From Text to Token: How Tokenization Pipelines Work

James Blackwood-Sewell headshot

By James Blackwood-Sewell on October 10, 2025

James Blackwood-Sewell headshot

By James Blackwood-Sewell on October 10, 2025

From Text to Token: How Tokenization Pipelines Work

When you type a sentence into a search box, it’s easy to imagine the search engine seeing the same thing you do. In reality, search engines (or search databases) don’t store blobs of text, and they don’t store sentences. They don’t even store words in the way we think of them. They dismantle input text (both indexed and query), scrub it clean, and reassemble it into something slightly more abstract and far more useful: tokens. These tokens are what you search with, and what is stored in your inverted indexes to search over.

Let’s slow down and watch that pipeline in action, pausing at each stage to see how language is broken apart and remade, and how that affects results.

We’ll use a twist on “The quick brown fox jumps over the lazy dog” as our test case.
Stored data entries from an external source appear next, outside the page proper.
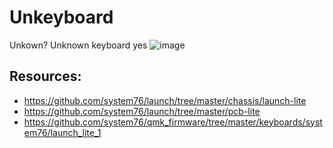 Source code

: # Unkeyboard
Unkown? Unknown keyboard yes
![image](https://github.com/luarpy/Unkeyboard/assets/86653113/b68d5ec2-841c-4247-be38-290eb7484210)

## Resources:
- https://github.com/system76/launch/tree/master/chassis/launch-lite
- https://github.com/system76/launch/tree/master/pcb-lite
- https://github.com/system76/qmk_firmware/tree/master/keyboards/system76/launch_lite_1
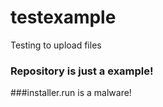 # testexample

Testing to upload files
 
### Repository is just a example!

###installer.run is a malware!

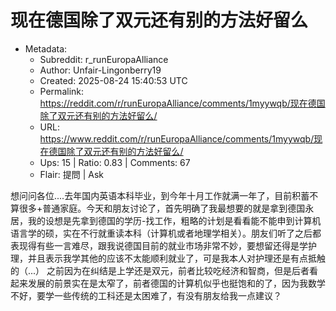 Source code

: # 现在德国除了双元还有别的方法好留么

- Metadata:
  - Subreddit: r_runEuropaAlliance
  - Author: Unfair-Lingonberry19
  - Created: 2025-08-24 15:40:53 UTC
  - Permalink: https://reddit.com/r/runEuropaAlliance/comments/1myywqb/现在德国除了双元还有别的方法好留么/
  - URL: https://www.reddit.com/r/runEuropaAlliance/comments/1myywqb/现在德国除了双元还有别的方法好留么/
  - Ups: 15 | Ratio: 0.83 | Comments: 67
  - Flair: 提問 | Ask


想问问各位....去年国内英语本科毕业，到今年十月工作就满一年了，目前积蓄不算很多+普通家庭。今天和朋友讨论了，首先明确了我最想要的就是拿到德国永居，我的设想是先拿到德国的学历-找工作，粗略的计划是看看能不能申到计算机语言学的硕，实在不行就重读本科（计算机或者地理学相关）。朋友们听了之后都表现得有些一言难尽，跟我说德国目前的就业市场非常不妙，要想留还得是学护理，并且表示我学其他的应该不太能顺利就业了，可是我本人对护理还是有点抵触的（...）
之前因为在纠结是上学还是双元，前者比较吃经济和智商，但是后者看起来发展的前景实在是太窄了，前者德国的计算机似乎也挺饱和的了，因为我数学不好，要学一些传统的工科还是太困难了，有没有朋友给我一点建议？

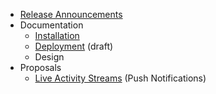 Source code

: * [Release Announcements](https://github.com/oaeproject/Hilary/wiki/Release-Announcements)
* Documentation
  * [Installation](https://github.com/oaeproject/Hilary/blob/master/README.md)
  * [Deployment](https://github.com/oaeproject/Hilary/wiki/Deployment-Documentation) (draft)
  * Design
* Proposals
  * [Live Activity Streams](https://github.com/oaeproject/Hilary/wiki/Live-Activity-Streams) (Push Notifications) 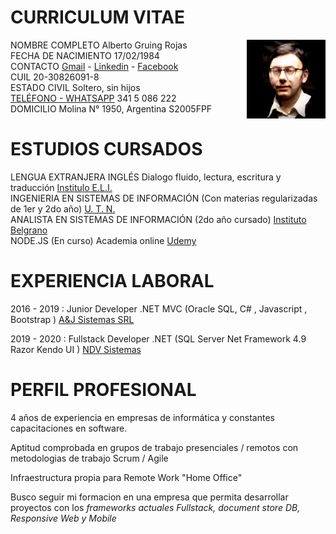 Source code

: # CURRICULUM  VITAE

 <img src="https://github.com/Gruning/Public-Media/raw/master/foto_personal.jpg" width=25% align=right>

NOMBRE COMPLETO Alberto Gruing Rojas  
FECHA DE NACIMIENTO 17/02/1984  
CONTACTO <A HREF="mailto:gruning.zen@gmail.com">Gmail</A> - [Linkedin](https://www.linkedin.com/in/alberto-gruning-rojas-74897a8b) - [Facebook](http://facebook.com/gruningzen)  
CUIL 20-30826091-8  
ESTADO CIVIL Soltero, sin hijos  
<a href="tel:+543415086222">TELÉFONO - </a> 
[WHATSAPP](https://wa.me/5493415086222?text=Nos%20comunicamos%20por%20la%20propuesta%20laboral) 341 5 086 222  
DOMICILIO Molina N° 1950, Argentina S2005FPF
[](<iframe src="https://maps.google.com/maps?q=molina%201950%20rosario%20santa%20fe>)

# ESTUDIOS CURSADOS 

LENGUA EXTRANJERA INGLÉS Dialogo fluido, lectura, escritura y traducción [Institulo E.L.I.](https://www.eli.edu)  
INGENIERIA EN SISTEMAS DE INFORMACIÓN (Con materias regularizadas de 1er y 2do año)  [U. T. N.](https://www.frro.utn.edu.ar)   
ANALISTA EN SISTEMAS DE INFORMACIÓN  (2do año cursado) [Instituto Belgrano](www.complejobelgrano.edu.ar)  
NODE.JS (En curso) Academia online [Udemy](https://www.udemy.com/share/101WGiB0AScFpaQ3w=/)

# EXPERIENCIA   LABORAL 

2016 - 2019 : Junior Developer .NET MVC (Oracle SQL, C# , Javascript , Bootstrap ) [A&J Sistemas SRL](https://www.ayjsistemas.com) 

2019 - 2020 : Fullstack Developer .NET (SQL Server Net Framework 4.9 Razor Kendo UI )  [NDV Sistemas](www.ndvsistemas.com)
 
# PERFIL PROFESIONAL 

4 años de experiencia en empresas de informática y constantes capacitaciones en software.

Aptitud comprobada en grupos de trabajo presenciales / remotos con metodologias de trabajo Scrum / Agile

Infraestructura propia para Remote Work "Home Office"

Busco seguir mi formacion en una empresa que permita desarrollar proyectos con los _frameworks actuales Fullstack, document store DB,  Responsive Web y Mobile_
It has everything that makes tokenization interesting: capitalization, punctuation, an accent, and words that change as they move through the pipeline. By the end, it’ll look different, but be perfectly prepared for search.

The full-text database jumped over the lazy café dog

Filtering Text With Case and Character Folding

Before we even think about breaking our text down we need to think about filtering out anything which isn’t useful. This usually means auditing the characters which make up our text string: transforming all letters to lower-case, and if we know we might have them folding any diacritics (like in résumé, façade, or Noël) to their base letter.
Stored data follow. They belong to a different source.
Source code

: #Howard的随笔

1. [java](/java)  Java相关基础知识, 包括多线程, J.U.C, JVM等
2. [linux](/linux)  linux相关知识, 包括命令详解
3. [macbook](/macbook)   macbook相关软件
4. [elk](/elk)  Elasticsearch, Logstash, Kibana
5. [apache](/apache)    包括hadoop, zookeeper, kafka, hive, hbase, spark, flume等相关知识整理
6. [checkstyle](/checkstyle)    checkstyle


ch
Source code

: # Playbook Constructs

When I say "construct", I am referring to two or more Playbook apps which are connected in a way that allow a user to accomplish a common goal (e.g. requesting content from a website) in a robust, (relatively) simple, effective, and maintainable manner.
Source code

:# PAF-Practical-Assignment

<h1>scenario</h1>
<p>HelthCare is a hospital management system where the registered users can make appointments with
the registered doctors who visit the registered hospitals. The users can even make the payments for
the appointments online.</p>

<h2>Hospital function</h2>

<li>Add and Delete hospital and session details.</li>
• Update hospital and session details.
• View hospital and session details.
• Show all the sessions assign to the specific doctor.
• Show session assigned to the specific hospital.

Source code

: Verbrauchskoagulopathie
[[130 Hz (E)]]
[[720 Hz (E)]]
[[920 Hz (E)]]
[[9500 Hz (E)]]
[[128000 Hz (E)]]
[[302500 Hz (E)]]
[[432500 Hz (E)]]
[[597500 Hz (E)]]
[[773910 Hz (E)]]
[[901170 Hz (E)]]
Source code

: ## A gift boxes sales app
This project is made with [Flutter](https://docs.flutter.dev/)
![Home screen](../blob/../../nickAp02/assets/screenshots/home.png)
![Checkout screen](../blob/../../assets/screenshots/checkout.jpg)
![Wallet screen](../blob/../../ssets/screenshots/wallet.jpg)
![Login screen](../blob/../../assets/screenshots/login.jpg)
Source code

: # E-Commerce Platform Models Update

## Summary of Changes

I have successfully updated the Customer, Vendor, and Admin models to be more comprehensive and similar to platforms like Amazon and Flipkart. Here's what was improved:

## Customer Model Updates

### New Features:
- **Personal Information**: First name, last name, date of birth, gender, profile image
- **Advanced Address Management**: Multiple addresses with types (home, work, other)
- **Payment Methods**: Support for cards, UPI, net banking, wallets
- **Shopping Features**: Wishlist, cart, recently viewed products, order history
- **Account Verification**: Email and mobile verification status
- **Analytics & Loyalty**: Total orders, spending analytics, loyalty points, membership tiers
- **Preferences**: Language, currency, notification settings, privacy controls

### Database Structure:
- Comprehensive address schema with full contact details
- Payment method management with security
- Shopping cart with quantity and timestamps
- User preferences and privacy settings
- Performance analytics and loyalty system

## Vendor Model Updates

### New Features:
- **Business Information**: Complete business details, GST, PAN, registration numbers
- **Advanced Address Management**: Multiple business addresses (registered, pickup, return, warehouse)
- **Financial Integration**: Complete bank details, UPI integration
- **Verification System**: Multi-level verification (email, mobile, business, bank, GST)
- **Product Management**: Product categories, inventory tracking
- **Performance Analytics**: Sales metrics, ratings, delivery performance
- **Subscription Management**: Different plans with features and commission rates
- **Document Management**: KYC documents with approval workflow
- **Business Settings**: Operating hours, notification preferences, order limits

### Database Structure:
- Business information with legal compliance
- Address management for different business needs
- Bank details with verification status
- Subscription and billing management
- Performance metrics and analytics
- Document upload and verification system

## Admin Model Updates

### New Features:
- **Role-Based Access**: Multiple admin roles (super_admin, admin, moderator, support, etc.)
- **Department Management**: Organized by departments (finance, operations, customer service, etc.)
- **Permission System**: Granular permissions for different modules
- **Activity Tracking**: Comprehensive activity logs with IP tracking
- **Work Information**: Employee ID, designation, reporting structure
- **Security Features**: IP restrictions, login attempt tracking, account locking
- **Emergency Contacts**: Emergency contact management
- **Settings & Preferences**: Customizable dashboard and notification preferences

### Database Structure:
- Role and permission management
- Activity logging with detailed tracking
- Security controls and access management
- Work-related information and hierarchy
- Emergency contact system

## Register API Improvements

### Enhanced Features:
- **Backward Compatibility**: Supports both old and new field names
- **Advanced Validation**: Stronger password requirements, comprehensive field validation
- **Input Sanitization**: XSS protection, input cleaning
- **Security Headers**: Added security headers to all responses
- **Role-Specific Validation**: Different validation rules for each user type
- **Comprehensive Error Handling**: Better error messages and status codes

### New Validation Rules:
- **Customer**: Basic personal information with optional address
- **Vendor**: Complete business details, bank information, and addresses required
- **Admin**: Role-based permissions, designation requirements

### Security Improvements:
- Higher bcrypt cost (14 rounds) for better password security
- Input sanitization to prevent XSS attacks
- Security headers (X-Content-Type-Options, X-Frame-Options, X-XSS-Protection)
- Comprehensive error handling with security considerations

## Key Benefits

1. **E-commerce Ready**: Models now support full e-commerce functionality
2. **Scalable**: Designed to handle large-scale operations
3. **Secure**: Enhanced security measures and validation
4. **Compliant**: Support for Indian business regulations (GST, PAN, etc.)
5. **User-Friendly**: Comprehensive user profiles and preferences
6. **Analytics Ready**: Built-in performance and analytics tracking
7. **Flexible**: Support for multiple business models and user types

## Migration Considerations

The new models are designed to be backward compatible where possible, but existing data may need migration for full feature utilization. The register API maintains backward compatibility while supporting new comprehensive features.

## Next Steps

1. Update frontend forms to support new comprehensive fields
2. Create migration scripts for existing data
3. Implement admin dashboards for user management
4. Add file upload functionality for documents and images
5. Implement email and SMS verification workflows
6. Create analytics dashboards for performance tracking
This step ensures that characters are normalized and consistent before tokenization begins. Café becomes cafe, and résumé becomes resume, allowing searches to match regardless of accents. Lowercasing ensures that database matches Database, though it can introduce quirks: like matching Olive (the name) with olive (the snack). Most systems accept this trade-off: false positives are better than missed results. Code search is a notable exception, since it often needs to preserve symbols and respect casing like camelCase or PascalCase.

Let’s take a look at how our input string is transformed. We are replacing the capital T with a lower-case one, and also folding the é to an e. Nothing too surprising here. All of these boxes are interactive, so feel free to put in your own sentences to see the results.

↓

lowercase & fold diacritics

the full-text database jumped over the lazy cafe dog

Of course, there are many more filters that can be applied here, but for the sake of brevity, let’s move on.
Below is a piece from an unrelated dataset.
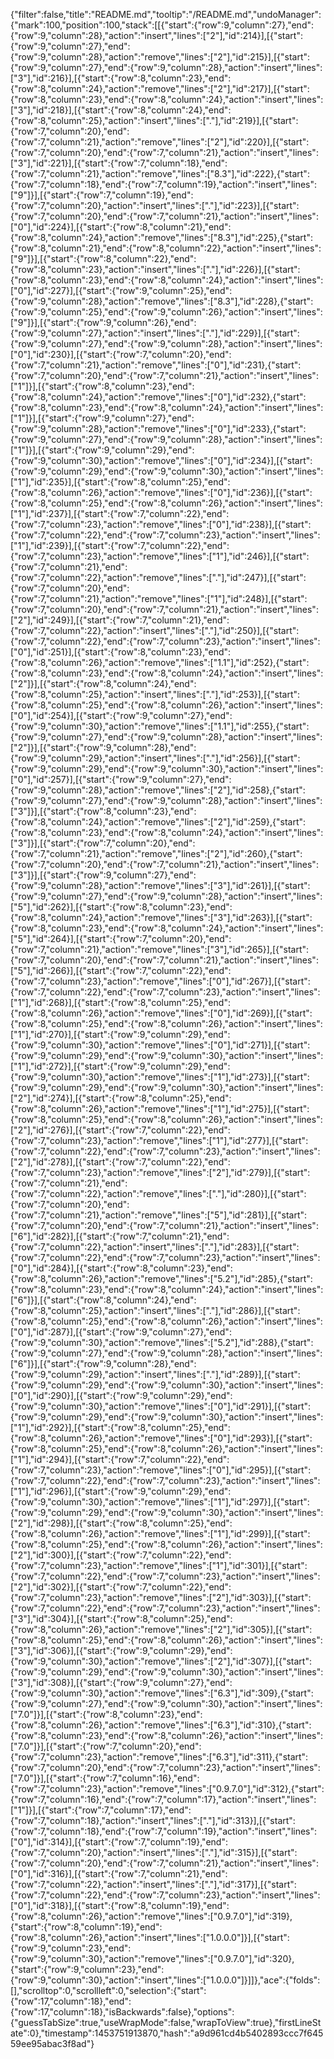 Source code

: {"filter":false,"title":"README.md","tooltip":"/README.md","undoManager":{"mark":100,"position":100,"stack":[[{"start":{"row":9,"column":27},"end":{"row":9,"column":28},"action":"insert","lines":["2"],"id":214}],[{"start":{"row":9,"column":27},"end":{"row":9,"column":28},"action":"remove","lines":["2"],"id":215}],[{"start":{"row":9,"column":27},"end":{"row":9,"column":28},"action":"insert","lines":["3"],"id":216}],[{"start":{"row":8,"column":23},"end":{"row":8,"column":24},"action":"remove","lines":["2"],"id":217}],[{"start":{"row":8,"column":23},"end":{"row":8,"column":24},"action":"insert","lines":["3"],"id":218}],[{"start":{"row":8,"column":24},"end":{"row":8,"column":25},"action":"insert","lines":["."],"id":219}],[{"start":{"row":7,"column":20},"end":{"row":7,"column":21},"action":"remove","lines":["2"],"id":220}],[{"start":{"row":7,"column":20},"end":{"row":7,"column":21},"action":"insert","lines":["3"],"id":221}],[{"start":{"row":7,"column":18},"end":{"row":7,"column":21},"action":"remove","lines":["8.3"],"id":222},{"start":{"row":7,"column":18},"end":{"row":7,"column":19},"action":"insert","lines":["9"]}],[{"start":{"row":7,"column":19},"end":{"row":7,"column":20},"action":"insert","lines":["."],"id":223}],[{"start":{"row":7,"column":20},"end":{"row":7,"column":21},"action":"insert","lines":["0"],"id":224}],[{"start":{"row":8,"column":21},"end":{"row":8,"column":24},"action":"remove","lines":["8.3"],"id":225},{"start":{"row":8,"column":21},"end":{"row":8,"column":22},"action":"insert","lines":["9"]}],[{"start":{"row":8,"column":22},"end":{"row":8,"column":23},"action":"insert","lines":["."],"id":226}],[{"start":{"row":8,"column":23},"end":{"row":8,"column":24},"action":"insert","lines":["0"],"id":227}],[{"start":{"row":9,"column":25},"end":{"row":9,"column":28},"action":"remove","lines":["8.3"],"id":228},{"start":{"row":9,"column":25},"end":{"row":9,"column":26},"action":"insert","lines":["9"]}],[{"start":{"row":9,"column":26},"end":{"row":9,"column":27},"action":"insert","lines":["."],"id":229}],[{"start":{"row":9,"column":27},"end":{"row":9,"column":28},"action":"insert","lines":["0"],"id":230}],[{"start":{"row":7,"column":20},"end":{"row":7,"column":21},"action":"remove","lines":["0"],"id":231},{"start":{"row":7,"column":20},"end":{"row":7,"column":21},"action":"insert","lines":["1"]}],[{"start":{"row":8,"column":23},"end":{"row":8,"column":24},"action":"remove","lines":["0"],"id":232},{"start":{"row":8,"column":23},"end":{"row":8,"column":24},"action":"insert","lines":["1"]}],[{"start":{"row":9,"column":27},"end":{"row":9,"column":28},"action":"remove","lines":["0"],"id":233},{"start":{"row":9,"column":27},"end":{"row":9,"column":28},"action":"insert","lines":["1"]}],[{"start":{"row":9,"column":29},"end":{"row":9,"column":30},"action":"remove","lines":["0"],"id":234}],[{"start":{"row":9,"column":29},"end":{"row":9,"column":30},"action":"insert","lines":["1"],"id":235}],[{"start":{"row":8,"column":25},"end":{"row":8,"column":26},"action":"remove","lines":["0"],"id":236}],[{"start":{"row":8,"column":25},"end":{"row":8,"column":26},"action":"insert","lines":["1"],"id":237}],[{"start":{"row":7,"column":22},"end":{"row":7,"column":23},"action":"remove","lines":["0"],"id":238}],[{"start":{"row":7,"column":22},"end":{"row":7,"column":23},"action":"insert","lines":["1"],"id":239}],[{"start":{"row":7,"column":22},"end":{"row":7,"column":23},"action":"remove","lines":["1"],"id":246}],[{"start":{"row":7,"column":21},"end":{"row":7,"column":22},"action":"remove","lines":["."],"id":247}],[{"start":{"row":7,"column":20},"end":{"row":7,"column":21},"action":"remove","lines":["1"],"id":248}],[{"start":{"row":7,"column":20},"end":{"row":7,"column":21},"action":"insert","lines":["2"],"id":249}],[{"start":{"row":7,"column":21},"end":{"row":7,"column":22},"action":"insert","lines":["."],"id":250}],[{"start":{"row":7,"column":22},"end":{"row":7,"column":23},"action":"insert","lines":["0"],"id":251}],[{"start":{"row":8,"column":23},"end":{"row":8,"column":26},"action":"remove","lines":["1.1"],"id":252},{"start":{"row":8,"column":23},"end":{"row":8,"column":24},"action":"insert","lines":["2"]}],[{"start":{"row":8,"column":24},"end":{"row":8,"column":25},"action":"insert","lines":["."],"id":253}],[{"start":{"row":8,"column":25},"end":{"row":8,"column":26},"action":"insert","lines":["0"],"id":254}],[{"start":{"row":9,"column":27},"end":{"row":9,"column":30},"action":"remove","lines":["1.1"],"id":255},{"start":{"row":9,"column":27},"end":{"row":9,"column":28},"action":"insert","lines":["2"]}],[{"start":{"row":9,"column":28},"end":{"row":9,"column":29},"action":"insert","lines":["."],"id":256}],[{"start":{"row":9,"column":29},"end":{"row":9,"column":30},"action":"insert","lines":["0"],"id":257}],[{"start":{"row":9,"column":27},"end":{"row":9,"column":28},"action":"remove","lines":["2"],"id":258},{"start":{"row":9,"column":27},"end":{"row":9,"column":28},"action":"insert","lines":["3"]}],[{"start":{"row":8,"column":23},"end":{"row":8,"column":24},"action":"remove","lines":["2"],"id":259},{"start":{"row":8,"column":23},"end":{"row":8,"column":24},"action":"insert","lines":["3"]}],[{"start":{"row":7,"column":20},"end":{"row":7,"column":21},"action":"remove","lines":["2"],"id":260},{"start":{"row":7,"column":20},"end":{"row":7,"column":21},"action":"insert","lines":["3"]}],[{"start":{"row":9,"column":27},"end":{"row":9,"column":28},"action":"remove","lines":["3"],"id":261}],[{"start":{"row":9,"column":27},"end":{"row":9,"column":28},"action":"insert","lines":["5"],"id":262}],[{"start":{"row":8,"column":23},"end":{"row":8,"column":24},"action":"remove","lines":["3"],"id":263}],[{"start":{"row":8,"column":23},"end":{"row":8,"column":24},"action":"insert","lines":["5"],"id":264}],[{"start":{"row":7,"column":20},"end":{"row":7,"column":21},"action":"remove","lines":["3"],"id":265}],[{"start":{"row":7,"column":20},"end":{"row":7,"column":21},"action":"insert","lines":["5"],"id":266}],[{"start":{"row":7,"column":22},"end":{"row":7,"column":23},"action":"remove","lines":["0"],"id":267}],[{"start":{"row":7,"column":22},"end":{"row":7,"column":23},"action":"insert","lines":["1"],"id":268}],[{"start":{"row":8,"column":25},"end":{"row":8,"column":26},"action":"remove","lines":["0"],"id":269}],[{"start":{"row":8,"column":25},"end":{"row":8,"column":26},"action":"insert","lines":["1"],"id":270}],[{"start":{"row":9,"column":29},"end":{"row":9,"column":30},"action":"remove","lines":["0"],"id":271}],[{"start":{"row":9,"column":29},"end":{"row":9,"column":30},"action":"insert","lines":["1"],"id":272}],[{"start":{"row":9,"column":29},"end":{"row":9,"column":30},"action":"remove","lines":["1"],"id":273}],[{"start":{"row":9,"column":29},"end":{"row":9,"column":30},"action":"insert","lines":["2"],"id":274}],[{"start":{"row":8,"column":25},"end":{"row":8,"column":26},"action":"remove","lines":["1"],"id":275}],[{"start":{"row":8,"column":25},"end":{"row":8,"column":26},"action":"insert","lines":["2"],"id":276}],[{"start":{"row":7,"column":22},"end":{"row":7,"column":23},"action":"remove","lines":["1"],"id":277}],[{"start":{"row":7,"column":22},"end":{"row":7,"column":23},"action":"insert","lines":["2"],"id":278}],[{"start":{"row":7,"column":22},"end":{"row":7,"column":23},"action":"remove","lines":["2"],"id":279}],[{"start":{"row":7,"column":21},"end":{"row":7,"column":22},"action":"remove","lines":["."],"id":280}],[{"start":{"row":7,"column":20},"end":{"row":7,"column":21},"action":"remove","lines":["5"],"id":281}],[{"start":{"row":7,"column":20},"end":{"row":7,"column":21},"action":"insert","lines":["6"],"id":282}],[{"start":{"row":7,"column":21},"end":{"row":7,"column":22},"action":"insert","lines":["."],"id":283}],[{"start":{"row":7,"column":22},"end":{"row":7,"column":23},"action":"insert","lines":["0"],"id":284}],[{"start":{"row":8,"column":23},"end":{"row":8,"column":26},"action":"remove","lines":["5.2"],"id":285},{"start":{"row":8,"column":23},"end":{"row":8,"column":24},"action":"insert","lines":["6"]}],[{"start":{"row":8,"column":24},"end":{"row":8,"column":25},"action":"insert","lines":["."],"id":286}],[{"start":{"row":8,"column":25},"end":{"row":8,"column":26},"action":"insert","lines":["0"],"id":287}],[{"start":{"row":9,"column":27},"end":{"row":9,"column":30},"action":"remove","lines":["5.2"],"id":288},{"start":{"row":9,"column":27},"end":{"row":9,"column":28},"action":"insert","lines":["6"]}],[{"start":{"row":9,"column":28},"end":{"row":9,"column":29},"action":"insert","lines":["."],"id":289}],[{"start":{"row":9,"column":29},"end":{"row":9,"column":30},"action":"insert","lines":["0"],"id":290}],[{"start":{"row":9,"column":29},"end":{"row":9,"column":30},"action":"remove","lines":["0"],"id":291}],[{"start":{"row":9,"column":29},"end":{"row":9,"column":30},"action":"insert","lines":["1"],"id":292}],[{"start":{"row":8,"column":25},"end":{"row":8,"column":26},"action":"remove","lines":["0"],"id":293}],[{"start":{"row":8,"column":25},"end":{"row":8,"column":26},"action":"insert","lines":["1"],"id":294}],[{"start":{"row":7,"column":22},"end":{"row":7,"column":23},"action":"remove","lines":["0"],"id":295}],[{"start":{"row":7,"column":22},"end":{"row":7,"column":23},"action":"insert","lines":["1"],"id":296}],[{"start":{"row":9,"column":29},"end":{"row":9,"column":30},"action":"remove","lines":["1"],"id":297}],[{"start":{"row":9,"column":29},"end":{"row":9,"column":30},"action":"insert","lines":["2"],"id":298}],[{"start":{"row":8,"column":25},"end":{"row":8,"column":26},"action":"remove","lines":["1"],"id":299}],[{"start":{"row":8,"column":25},"end":{"row":8,"column":26},"action":"insert","lines":["2"],"id":300}],[{"start":{"row":7,"column":22},"end":{"row":7,"column":23},"action":"remove","lines":["1"],"id":301}],[{"start":{"row":7,"column":22},"end":{"row":7,"column":23},"action":"insert","lines":["2"],"id":302}],[{"start":{"row":7,"column":22},"end":{"row":7,"column":23},"action":"remove","lines":["2"],"id":303}],[{"start":{"row":7,"column":22},"end":{"row":7,"column":23},"action":"insert","lines":["3"],"id":304}],[{"start":{"row":8,"column":25},"end":{"row":8,"column":26},"action":"remove","lines":["2"],"id":305}],[{"start":{"row":8,"column":25},"end":{"row":8,"column":26},"action":"insert","lines":["3"],"id":306}],[{"start":{"row":9,"column":29},"end":{"row":9,"column":30},"action":"remove","lines":["2"],"id":307}],[{"start":{"row":9,"column":29},"end":{"row":9,"column":30},"action":"insert","lines":["3"],"id":308}],[{"start":{"row":9,"column":27},"end":{"row":9,"column":30},"action":"remove","lines":["6.3"],"id":309},{"start":{"row":9,"column":27},"end":{"row":9,"column":30},"action":"insert","lines":["7.0"]}],[{"start":{"row":8,"column":23},"end":{"row":8,"column":26},"action":"remove","lines":["6.3"],"id":310},{"start":{"row":8,"column":23},"end":{"row":8,"column":26},"action":"insert","lines":["7.0"]}],[{"start":{"row":7,"column":20},"end":{"row":7,"column":23},"action":"remove","lines":["6.3"],"id":311},{"start":{"row":7,"column":20},"end":{"row":7,"column":23},"action":"insert","lines":["7.0"]}],[{"start":{"row":7,"column":16},"end":{"row":7,"column":23},"action":"remove","lines":["0.9.7.0"],"id":312},{"start":{"row":7,"column":16},"end":{"row":7,"column":17},"action":"insert","lines":["1"]}],[{"start":{"row":7,"column":17},"end":{"row":7,"column":18},"action":"insert","lines":["."],"id":313}],[{"start":{"row":7,"column":18},"end":{"row":7,"column":19},"action":"insert","lines":["0"],"id":314}],[{"start":{"row":7,"column":19},"end":{"row":7,"column":20},"action":"insert","lines":["."],"id":315}],[{"start":{"row":7,"column":20},"end":{"row":7,"column":21},"action":"insert","lines":["0"],"id":316}],[{"start":{"row":7,"column":21},"end":{"row":7,"column":22},"action":"insert","lines":["."],"id":317}],[{"start":{"row":7,"column":22},"end":{"row":7,"column":23},"action":"insert","lines":["0"],"id":318}],[{"start":{"row":8,"column":19},"end":{"row":8,"column":26},"action":"remove","lines":["0.9.7.0"],"id":319},{"start":{"row":8,"column":19},"end":{"row":8,"column":26},"action":"insert","lines":["1.0.0.0"]}],[{"start":{"row":9,"column":23},"end":{"row":9,"column":30},"action":"remove","lines":["0.9.7.0"],"id":320},{"start":{"row":9,"column":23},"end":{"row":9,"column":30},"action":"insert","lines":["1.0.0.0"]}]]},"ace":{"folds":[],"scrolltop":0,"scrollleft":0,"selection":{"start":{"row":17,"column":18},"end":{"row":17,"column":18},"isBackwards":false},"options":{"guessTabSize":true,"useWrapMode":false,"wrapToView":true},"firstLineState":0},"timestamp":1453751913870,"hash":"a9d961cd4b5402893ccc7f64559ee95abac3f8ad"}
Splitting Text Into Searchable Pieces with Tokenization

The tokenization phase takes our filtered text and splits it up into indexable units. This is where we move from dealing with a sentence as a single unit to treating it as a collection of discrete, searchable parts called tokens.

The most common approach for English text is simple whitespace and punctuation tokenization: split on spaces and marks, and you’ve got tokens. But even this basic step has nuances: tabs, line breaks, or hyphenated words like full-text can all behave differently. Each system has its quirks, the default Lucene tokenizer turns it’s into [it's], while the Tantivy splits into [it, s]1.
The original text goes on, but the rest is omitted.